**REQUIREMENT**
Take from the material every line containing the string "stdin" and copy it.
┄┄┄┄┄┄┄┄┄┄
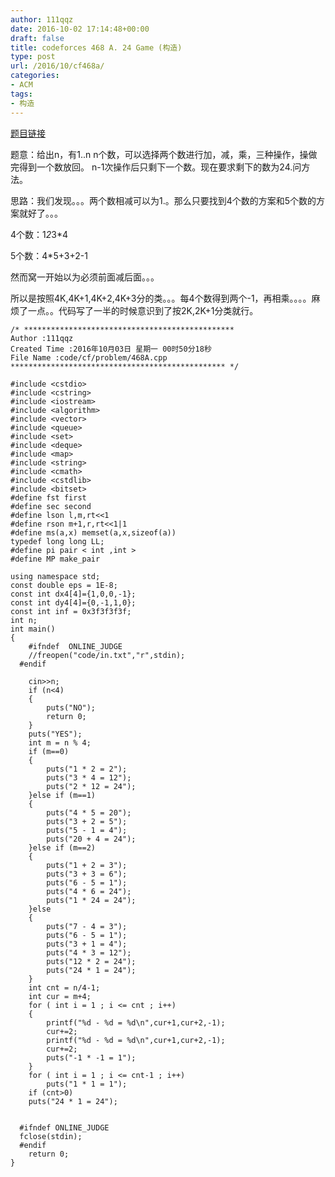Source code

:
```yaml
---
author: 111qqz
date: 2016-10-02 17:14:48+00:00
draft: false
title: codeforces 468 A. 24 Game (构造)
type: post
url: /2016/10/cf468a/
categories:
- ACM
tags:
- 构造
---
```


[题目链接](http://codeforces.com/problemset/problem/468/A)

题意：给出n，有1..n n个数，可以选择两个数进行加，减，乘，三种操作，操做完得到一个数放回。 n-1次操作后只剩下一个数。现在要求剩下的数为24.问方法。

思路：我们发现。。。两个数相减可以为1.。那么只要找到4个数的方案和5个数的方案就好了。。。

4个数：1*2*3*4

5个数：4*5+3+2-1



然而窝一开始以为必须前面减后面。。。

所以是按照4K,4K+1,4K+2,4K+3分的类。。。每4个数得到两个-1，再相乘。。。。麻烦了一点。。代码写了一半的时候意识到了按2K,2K+1分类就行。

    
    /* ***********************************************
    Author :111qqz
    Created Time :2016年10月03日 星期一 00时50分18秒
    File Name :code/cf/problem/468A.cpp
    ************************************************ */
    
    #include <cstdio>
    #include <cstring>
    #include <iostream>
    #include <algorithm>
    #include <vector>
    #include <queue>
    #include <set>
    #include <deque>
    #include <map>
    #include <string>
    #include <cmath>
    #include <cstdlib>
    #include <bitset>
    #define fst first
    #define sec second
    #define lson l,m,rt<<1
    #define rson m+1,r,rt<<1|1
    #define ms(a,x) memset(a,x,sizeof(a))
    typedef long long LL;
    #define pi pair < int ,int >
    #define MP make_pair
    
    using namespace std;
    const double eps = 1E-8;
    const int dx4[4]={1,0,0,-1};
    const int dy4[4]={0,-1,1,0};
    const int inf = 0x3f3f3f3f;
    int n;
    int main()
    {
    	#ifndef  ONLINE_JUDGE 
        //freopen("code/in.txt","r",stdin);
      #endif
    
    	cin>>n;
    	if (n<4)
    	{
    	    puts("NO");
    	    return 0;
    	}
    	puts("YES");
    	int m = n % 4;
    	if (m==0)
    	{
    	    puts("1 * 2 = 2");
    	    puts("3 * 4 = 12");
    	    puts("2 * 12 = 24");
    	}else if (m==1)
    	{
    	    puts("4 * 5 = 20");
    	    puts("3 + 2 = 5");
    	    puts("5 - 1 = 4");
    	    puts("20 + 4 = 24");
    	}else if (m==2)
    	{
    	    puts("1 + 2 = 3");
    	    puts("3 + 3 = 6");
    	    puts("6 - 5 = 1");
    	    puts("4 * 6 = 24");
    	    puts("1 * 24 = 24");
    	}else
    	{
    	    puts("7 - 4 = 3");
    	    puts("6 - 5 = 1");
    	    puts("3 + 1 = 4");
    	    puts("4 * 3 = 12");
    	    puts("12 * 2 = 24");
    	    puts("24 * 1 = 24");
    	}
    	int cnt = n/4-1;
    	int cur = m+4;
    	for ( int i = 1 ; i <= cnt ; i++)
    	{
    	    printf("%d - %d = %d\n",cur+1,cur+2,-1);
    	    cur+=2;
    	    printf("%d - %d = %d\n",cur+1,cur+2,-1);
    	    cur+=2;
    	    puts("-1 * -1 = 1");
    	}
    	for ( int i = 1 ; i <= cnt-1 ; i++)
    	    puts("1 * 1 = 1");
    	if (cnt>0)
    	puts("24 * 1 = 24");
    
    
      #ifndef ONLINE_JUDGE  
      fclose(stdin);
      #endif
        return 0;
    }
┄┄┄┄┄┄┄┄┄┄
**SOLUTION TO THIS TASK**
        //freopen("code/in.txt","r",stdin);
      fclose(stdin);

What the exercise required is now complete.